- **Recorded data**
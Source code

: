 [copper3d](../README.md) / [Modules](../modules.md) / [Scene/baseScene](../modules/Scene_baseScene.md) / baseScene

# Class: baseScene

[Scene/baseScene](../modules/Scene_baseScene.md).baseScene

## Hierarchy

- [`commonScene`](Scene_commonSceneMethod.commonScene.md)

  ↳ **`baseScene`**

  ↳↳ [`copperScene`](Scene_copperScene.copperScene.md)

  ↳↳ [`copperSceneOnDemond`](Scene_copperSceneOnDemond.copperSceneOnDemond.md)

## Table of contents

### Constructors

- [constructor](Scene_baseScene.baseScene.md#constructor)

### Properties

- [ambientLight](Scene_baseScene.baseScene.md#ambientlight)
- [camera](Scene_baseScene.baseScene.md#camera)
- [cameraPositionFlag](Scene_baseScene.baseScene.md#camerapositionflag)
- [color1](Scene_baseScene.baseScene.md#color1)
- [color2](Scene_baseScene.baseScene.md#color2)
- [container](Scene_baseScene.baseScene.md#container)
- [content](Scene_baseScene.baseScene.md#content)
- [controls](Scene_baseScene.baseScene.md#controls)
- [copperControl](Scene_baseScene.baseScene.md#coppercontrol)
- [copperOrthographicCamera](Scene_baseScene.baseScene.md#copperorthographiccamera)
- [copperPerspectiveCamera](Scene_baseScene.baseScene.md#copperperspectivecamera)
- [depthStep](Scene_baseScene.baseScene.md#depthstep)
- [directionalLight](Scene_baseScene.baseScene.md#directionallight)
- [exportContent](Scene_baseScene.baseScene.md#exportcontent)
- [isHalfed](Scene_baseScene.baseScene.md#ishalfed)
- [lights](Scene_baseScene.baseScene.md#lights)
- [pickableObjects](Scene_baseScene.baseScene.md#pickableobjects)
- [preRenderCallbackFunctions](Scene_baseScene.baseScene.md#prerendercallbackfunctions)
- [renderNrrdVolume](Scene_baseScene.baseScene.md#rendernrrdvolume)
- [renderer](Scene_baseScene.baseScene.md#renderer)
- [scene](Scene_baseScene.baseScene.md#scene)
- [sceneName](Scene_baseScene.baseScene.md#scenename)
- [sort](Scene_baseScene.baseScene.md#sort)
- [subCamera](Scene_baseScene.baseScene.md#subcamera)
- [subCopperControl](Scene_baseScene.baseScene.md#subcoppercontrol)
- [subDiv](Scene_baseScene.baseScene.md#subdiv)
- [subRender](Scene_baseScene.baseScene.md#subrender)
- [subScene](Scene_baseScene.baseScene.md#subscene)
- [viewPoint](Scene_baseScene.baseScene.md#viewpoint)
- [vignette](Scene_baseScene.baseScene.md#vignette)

- **What is needed**
Where a line in the records above contains the word "modules", copy that line.

- **Response to this exercise**
: [copper3d](../README.md) / [Modules](../modules.md) / [Scene/baseScene](../modules/Scene_baseScene.md) / baseScene
[Scene/baseScene](../modules/Scene_baseScene.md).baseScene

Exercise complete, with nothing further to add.